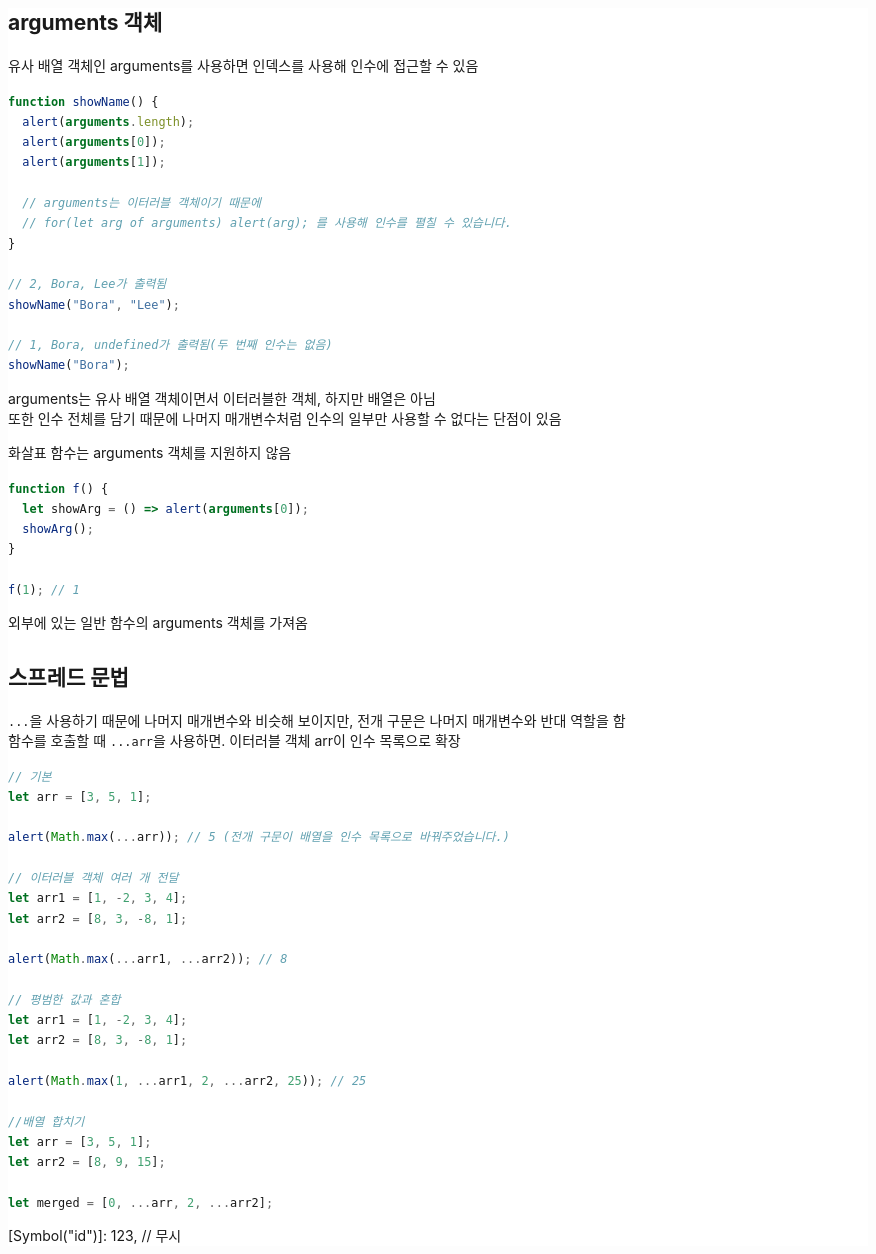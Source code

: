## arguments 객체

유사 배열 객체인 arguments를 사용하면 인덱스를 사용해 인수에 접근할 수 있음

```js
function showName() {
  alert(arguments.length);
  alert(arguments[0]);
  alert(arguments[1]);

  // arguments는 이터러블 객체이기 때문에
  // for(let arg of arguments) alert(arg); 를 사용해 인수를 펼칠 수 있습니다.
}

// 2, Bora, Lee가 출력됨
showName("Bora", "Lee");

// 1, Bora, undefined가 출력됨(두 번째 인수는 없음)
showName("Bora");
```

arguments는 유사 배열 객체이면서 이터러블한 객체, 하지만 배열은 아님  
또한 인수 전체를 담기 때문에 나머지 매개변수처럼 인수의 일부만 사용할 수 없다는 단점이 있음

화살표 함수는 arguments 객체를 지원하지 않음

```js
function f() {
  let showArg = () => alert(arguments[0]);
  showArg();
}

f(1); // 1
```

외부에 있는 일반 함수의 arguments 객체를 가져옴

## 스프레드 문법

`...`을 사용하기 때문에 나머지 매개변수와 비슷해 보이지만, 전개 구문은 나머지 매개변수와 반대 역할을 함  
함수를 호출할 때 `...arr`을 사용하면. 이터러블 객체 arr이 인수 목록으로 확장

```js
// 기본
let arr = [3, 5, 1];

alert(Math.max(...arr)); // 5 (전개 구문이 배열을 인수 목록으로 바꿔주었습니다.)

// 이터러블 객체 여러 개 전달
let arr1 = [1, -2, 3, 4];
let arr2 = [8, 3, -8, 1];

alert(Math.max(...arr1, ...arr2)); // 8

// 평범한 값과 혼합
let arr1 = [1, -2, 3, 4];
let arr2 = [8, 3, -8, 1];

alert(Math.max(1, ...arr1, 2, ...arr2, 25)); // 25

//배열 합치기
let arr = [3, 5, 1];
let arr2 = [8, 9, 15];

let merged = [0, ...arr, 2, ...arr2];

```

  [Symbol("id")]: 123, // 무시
————
> TASK DESCRIPTION
Across all the records, find the lines containing the word "Math" and reproduce each one.

> ANSWER SPACE
alert(Math.max(...arr)); // 5 (전개 구문이 배열을 인수 목록으로 바꿔주었습니다.)
alert(Math.max(...arr1, ...arr2)); // 8
alert(Math.max(1, ...arr1, 2, ...arr2, 25)); // 25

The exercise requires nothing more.